0. Introduction to alea: a simple Gaussian model

Welcome to alea: a Python package designed for constructing, handling, and fitting statistical models, computing confidence intervals and conducting sensitivity studies. Developed by the XENON collaboration, our aim is to provide an intuitive and flexible framework for statistical analysis.

In this tutorial, you’ll get to know alea by starting with a basic yet fundamental model: the Gaussian. We’ll walk through model setup, data generation, and model fitting using generated data. This hands-on example will help you grasp the core concepts of alea and set you on the path to harnessing its capabilities for your own analyses. Let’s dive in!

[1]:
import numpy as np
import matplotlib.pyplot as plt
import scipy.stats as stats

from alea import GaussianModel
[2]:
# Just some plotting settings
import matplotlib as mpl

mpl.rcParams["figure.dpi"] = 200
mpl.rcParams["figure.figsize"] = [4, 3]
mpl.rcParams["font.family"] = "serif"
mpl.rcParams["font.size"] = 9

0.1 Define the model

The simplest way to get started to just initialize a default GaussianModel without specifying anything else:

[3]:
model = GaussianModel()

The instance model isn’t of much use for now as we haven’t specified anything. Let’s have a look at the parameters of the model:

[4]:
model.parameters
[4]:
alea.parameters.Parameters(mu, sigma)

We can see that we have a parameter mu, which corresponds to the mean of the normal distribution, and a parameter sigma, which corresponds to its standard deviation. To learn more about the two parameters we can look at them individually:

[5]:
model.parameters.mu
[5]:
alea.parameters.Parameter(name=mu, fittable=True)
[6]:
model.parameters.sigma
[6]:
alea.parameters.Parameter(name=sigma, fittable=True)

As we can see, right now, the only defined properties of both parameters are their names and whether they are fittable. Let’s give the parameters nominal values and see what happens:

[7]:
model.parameters.mu.nominal_value = 1.0
model.parameters.sigma.nominal_value = 0.1
[8]:
model.parameters.mu
[8]:
alea.parameters.Parameter(name=mu, nominal_value=1.0, fittable=True)
[9]:
model.parameters.sigma
[9]:
alea.parameters.Parameter(name=sigma, nominal_value=0.1, fittable=True)

0.2 Generate data from the model

This information is enough for the model to generate some data.

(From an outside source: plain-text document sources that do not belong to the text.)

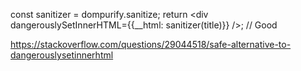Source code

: const sanitizer = dompurify.sanitize;
return <div dangerouslySetInnerHTML={{__html: sanitizer(title)}} />; // Good

https://stackoverflow.com/questions/29044518/safe-alternative-to-dangerouslysetinnerhtml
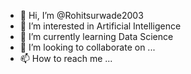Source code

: - 👋 Hi, I’m @Rohitsurwade2003
- 👀 I’m interested in Artificial Intelligence
- 🌱 I’m currently learning Data Science
- 💞️ I’m looking to collaborate on ...
- 📫 How to reach me ...

<!---
Rohitsurwade2003/Rohitsurwade2003 is a ✨ special ✨ repository because its `README.md` (this file) appears on your GitHub profile.
You can click the Preview link to take a look at your changes.
--->
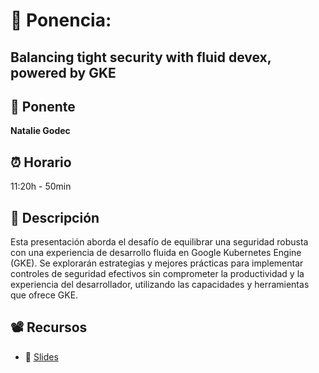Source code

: # 📌 Ponencia:
## Balancing tight security with fluid devex, powered by GKE

## 👤 Ponente
**Natalie Godec**

## ⏰ Horario
11:20h - 50min

## 📄 Descripción
Esta presentación aborda el desafío de equilibrar una seguridad robusta con una experiencia de desarrollo fluida en Google Kubernetes Engine (GKE). Se explorarán estrategias y mejores prácticas para implementar controles de seguridad efectivos sin comprometer la productividad y la experiencia del desarrollador, utilizando las capacidades y herramientas que ofrece GKE.

## 📽 Recursos
- 🎤 [Slides](https://docs.google.com/presentation/d/11KssJEK_6SXLie6Nk9pyJclqGXql-C0MFftql8KU5Z4/edit#slide=id.g2ea031722cb_0_0)

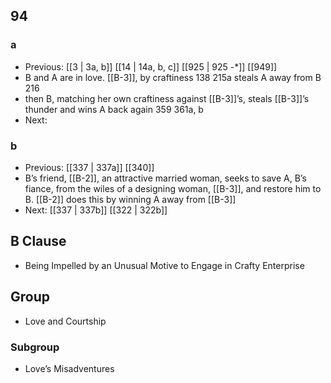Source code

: ## 94
### a
- Previous: [[3 | 3a, b]] [[14 | 14a, b, c]] [[925 | 925 -*]] [[949]] 
- B and A are in love. [[B-3]], by craftiness 138 215a steals A away from B 216
- then B, matching her own craftiness against [[B-3]]’s, steals [[B-3]]’s thunder and wins A back again 359 361a, b
- Next: 

### b
- Previous: [[337 | 337a]] [[340]] 
- B’s friend, [[B-2]], an attractive married woman, seeks to save A, B’s fiance, from the wiles of a designing woman, [[B-3]], and restore him to B. [[B-2]] does this by winning A away from [[B-3]]
- Next: [[337 | 337b]] [[322 | 322b]] 

## B Clause
- Being Impelled by an Unusual Motive to Engage in Crafty Enterprise

## Group
- Love and Courtship

### Subgroup
- Love’s Misadventures


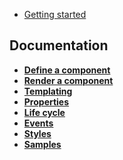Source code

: * [Getting started](./get-started)

## Documentation

* **[Define a component](./define-a-component)**
* **[Render a component](./render-a-component)**
* **[Templating](./templating)**
* **[Properties](./properties)**
* **[Life cycle](./life-cycle)**
* **[Events](./events)**
* **[Styles](./styles)**
* **[Samples](./samples)**
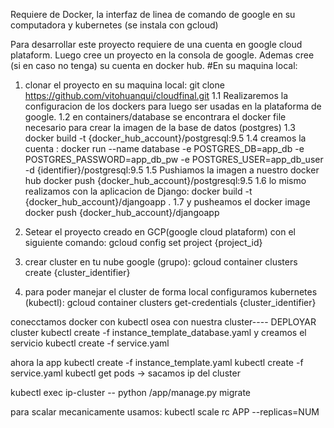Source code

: Requiere de Docker, la interfaz de linea de comando de google en su computadora y kubernetes (se instala con gcloud)

Para desarrollar este proyecto requiere de una cuenta en google cloud plataform. Luego cree un proyecto en la consola de google.
Ademas cree (si en caso no tenga) su cuenta en docker hub.
#En su maquina local:
1. clonar el proyecto en su maquina local:
git clone https://github.com/vitohuanqui/cloudfinal.git
1.1 Realizaremos la configuracion de los dockers para luego ser usadas en la plataforma de google.
1.2 en containers/database se encontrara el docker file necesario para crear la imagen de la base de datos (postgres)
1.3 docker build -t {docker_hub_account}/postgresql:9.5
1.4 creamos la cuenta :
docker run --name database -e POSTGRES_DB=app_db -e POSTGRES_PASSWORD=app_db_pw -e POSTGRES_USER=app_db_user -d {identifier}/postgresql:9.5
1.5 Pushiamos la imagen a nuestro docker hub
docker push {docker_hub_account}/postgresql:9.5
1.6 lo mismo realizamos con la aplicacion de Django:
docker build -t {docker_hub_account}/djangoapp .
1.7 y pusheamos el docker image
docker push {docker_hub_account}/djangoapp

2. Setear el proyecto creado en GCP(google cloud plataform) con el siguiente comando:
gcloud config set project {project_id}
3. crear cluster en tu nube google (grupo):
gcloud container clusters create {cluster_identifier}
4. para poder manejar el cluster de forma local configuramos kubernetes (kubectl):
gcloud container clusters get-credentials {cluster_identifier}

conecctamos docker con kubectl osea con nuestra cluster---- DEPLOYAR  cluster
kubectl create -f instance_template_database.yaml
y creamos el servicio
kubectl create -f service.yaml

ahora la app
kubectl create -f instance_template.yaml
kubectl create -f service.yaml
kubectl get pods -> sacamos ip del cluster

kubectl exec ip-cluster -- python /app/manage.py migrate

para scalar mecanicamente usamos: 
kubectl scale rc APP --replicas=NUM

Let’s see what we can do:

[10]:
data = model.generate_data()
data
[10]:
[array([(0.92670663,)], dtype=[('hat_mu', '<f8')])]

You can see that the data is a single value called 'hat_mu', which corresponds to a single measurement of a Gaussian distributed random variable. Note that the result is a list of a structured array. This becomes important when we have a model with multiple components. For now, we can ignore it and always just consider the first (and only) entry.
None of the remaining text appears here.